Знаете, я регулярно бываю в разных водоканалах. И честно признаюсь: меня, как руководителя предприятия, немножко удивляет, когда говорят: мол, вот, у нас работают 3 тыс. человек. Этим не гордиться надо. Какая уж тут зарплата будет? Надо увеличивать эффективность, то есть выход конечной продукции на одного сотрудника. Тогда и зарплаты вырастут.
Я, конечно, понимаю, что водоканал – чаще всего муниципальное предприятие. И на нем лежит в том числе социальная ответственность по обеспечению занятости населения. Они не могут провести реструктуризацию и отправить 1 тыс. человек по домам. Главу такого водоканала снимут достаточно быстро – я думаю, на первой сотне. Это как раз и есть коренная неправда наших социальных отношений. Казалось бы, предприятие должно стремиться к эффективности. Но ему не дадут работать эффективно. Внешние условия не позволят.
– А есть какие-то принципиальные отличия по регионам в подходах к модернизации водоканалов? Есть что-то, чем черноземные МУПы отличаются от всех остальных российских?
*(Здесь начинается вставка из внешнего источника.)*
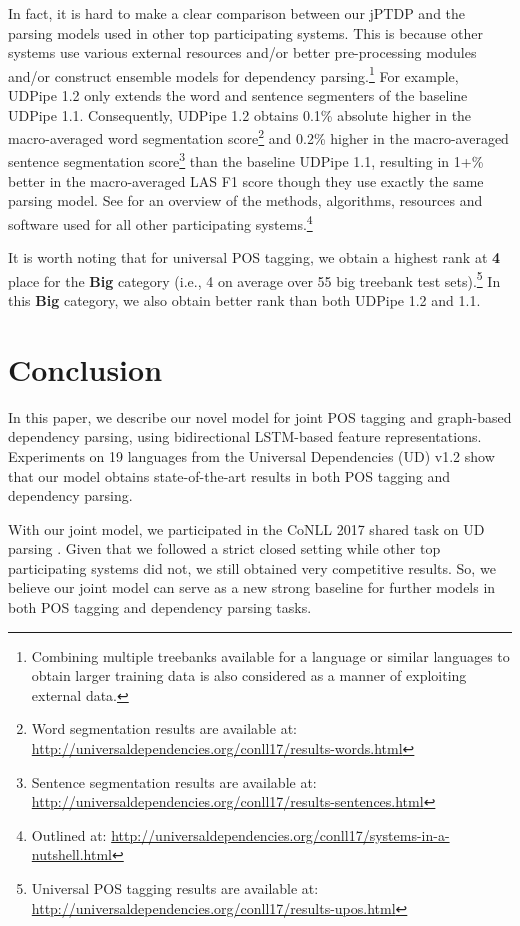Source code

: \documentclass[11pt,letterpaper]{article}
\begin{document}
In fact, it is hard to make a clear comparison between our jPTDP and the parsing models used in other top participating systems. This is because other systems use various external resources and/or better pre-processing modules and/or construct ensemble models for dependency parsing.\footnote{Combining multiple treebanks available for a language or similar languages to obtain larger training data is also considered as a manner of exploiting external data.} For example, UDPipe 1.2 only extends  the word and sentence segmenters of the baseline UDPipe 1.1. Consequently,  UDPipe 1.2 obtains 0.1\% absolute higher in  the macro-averaged word segmentation score\footnote{Word segmentation results are available at: \\ \url{http://universaldependencies.org/conll17/results-words.html}} and 0.2\% higher in the macro-averaged sentence segmentation score\footnote{Sentence segmentation results are available at: \\  \url{http://universaldependencies.org/conll17/results-sentences.html}} than the baseline UDPipe 1.1, resulting in 1+\% better in the macro-averaged LAS F1 score though they use exactly the same parsing model. 
See \citet{udst:overview} for an overview of the methods, algorithms, resources and software used for all other participating systems.\footnote{Outlined at:  \url{http://universaldependencies.org/conll17/systems-in-a-nutshell.html}} 

It is worth noting that for  universal POS tagging, we obtain a highest rank at \textbf{4} place for the \textbf{Big} category (i.e., {4} on average over 55 big treebank test sets).\footnote{Universal POS tagging results are available at:\\ \url{http://universaldependencies.org/conll17/results-upos.html}}  In this \textbf{Big} category, we also obtain better rank  than both   UDPipe 1.2 and 1.1. 


\section{Conclusion}

In this paper, we describe our novel model  for joint POS tagging and graph-based dependency parsing, using bidirectional LSTM-based feature representations. Experiments on 19 languages from the Universal Dependencies (UD) v1.2 show that our model obtains state-of-the-art results in both POS tagging and dependency parsing. 

With our joint model, we  participated in the CoNLL 2017 shared task on UD parsing \citep{udst:overview}.  Given that we followed a strict closed setting while other top participating systems did not,  we still obtained  very competitive results. So, we believe  our joint model can serve as a new strong baseline for further models in both POS tagging and dependency parsing tasks.  
\end{document}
– Я бы обозначил отличия в другой плоскости – не региональной, а в плоскости руководства и кадров. Водоканал – очень важная отрасль, но мы видим, что в некоторых местах к ней отношение какое-то пренебрежительное, по остаточному принципу, в том числе в управлении. Туда приходят талантливые руководители, но они изначально знают, что это их временное место работы и что они здесь надолго не останутся. Они пришли решить свой кадровый вопрос на ближайшие два-три года. Посидели, что-то сделали на локальном уровне. Убедились, что водичка вроде везде течет, и ушли.
Но есть, наоборот, водоканалы, где каким-то образом установились во главе люди, зачастую прошедшие путь от простых рабочих до директоров, и они прекрасно знают хозяйство, что, где и как происходит, как работает. Вот они реально рассматривают водоканал как свое детище. Это очень хорошо видно.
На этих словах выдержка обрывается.